A day later, they reached the Southern Reach building. The swamp had crept up to the courtyard and seeped across the tiles, pushed up against the concrete steps leading inside. Storks and ibises had built nests on a roof that looked half caved in. The evidence of a fire that had burned itself out inside the building, somewhere near the science department, showed in scorch marks on the outer walls. From afar, they could see no signs of human life. No shadow of the people Grace had known there. Behind them lay the holding pond and the scrawny pine strung with lights, now two feet taller than when Ghost Bird had last seen it.

By mutual unspoken decision, they halted at the edge of the building. From there, a gash in the side showed them three floors of empty, debris-strewn rooms, and a greater darkness within. They stood for a moment, hidden by the trees, and peered at those remains.

Grace could not sense the way the building slowly took one breath and then another, the way it sighed. She could not sense the echo at the heart of the Southern Reach that told Ghost Bird that this place had built its own ecology, its own biosphere. To disturb that, to enter, would be a mistake. The time for expeditions was over.

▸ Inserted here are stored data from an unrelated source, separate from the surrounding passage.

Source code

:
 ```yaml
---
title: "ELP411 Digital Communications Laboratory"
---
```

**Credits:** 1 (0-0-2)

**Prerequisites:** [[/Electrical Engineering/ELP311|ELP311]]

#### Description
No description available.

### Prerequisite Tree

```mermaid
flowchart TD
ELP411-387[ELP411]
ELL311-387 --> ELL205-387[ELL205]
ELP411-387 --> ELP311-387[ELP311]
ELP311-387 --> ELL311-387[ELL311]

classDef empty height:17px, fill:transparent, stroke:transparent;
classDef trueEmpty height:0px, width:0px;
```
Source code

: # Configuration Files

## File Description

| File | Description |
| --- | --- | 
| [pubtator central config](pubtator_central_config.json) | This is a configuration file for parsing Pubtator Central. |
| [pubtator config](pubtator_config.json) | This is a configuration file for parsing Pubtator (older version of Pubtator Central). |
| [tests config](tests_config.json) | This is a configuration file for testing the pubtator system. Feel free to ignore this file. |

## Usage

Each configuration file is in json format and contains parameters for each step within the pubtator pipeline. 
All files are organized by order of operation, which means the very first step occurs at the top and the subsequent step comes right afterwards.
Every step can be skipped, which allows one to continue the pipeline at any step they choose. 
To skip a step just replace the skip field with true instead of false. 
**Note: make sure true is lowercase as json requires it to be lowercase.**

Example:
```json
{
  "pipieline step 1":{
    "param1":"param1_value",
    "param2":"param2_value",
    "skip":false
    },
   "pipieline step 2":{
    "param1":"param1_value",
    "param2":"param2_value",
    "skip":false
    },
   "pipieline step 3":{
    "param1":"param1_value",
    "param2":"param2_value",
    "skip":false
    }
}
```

They did not linger, look for survivors, or do any of the other usual or perhaps foolish things that they could have done.

But now came the crucible, now came the test.

“What if there is no world out there? Not as we know it? Or no way out to the world?” Grace saying this, while existing in that moment in a world that was so rich and full.

“We’ll know soon enough,” Ghost Bird said, and took Grace’s hand for a moment, squeezed it.

Something in Ghost Bird’s expression must have calmed her, for Grace smiled, said, “Yes, we will. We’ll know.” Between them, they might know more than any person still living on Earth.

It was just an ordinary day. Another ordinary summer day.

So they walked forward, throwing pebbles as they went, throwing pebbles to find the invisible outline of a border that might not exist anymore.

They walked for a long time, throwing pebbles at the air.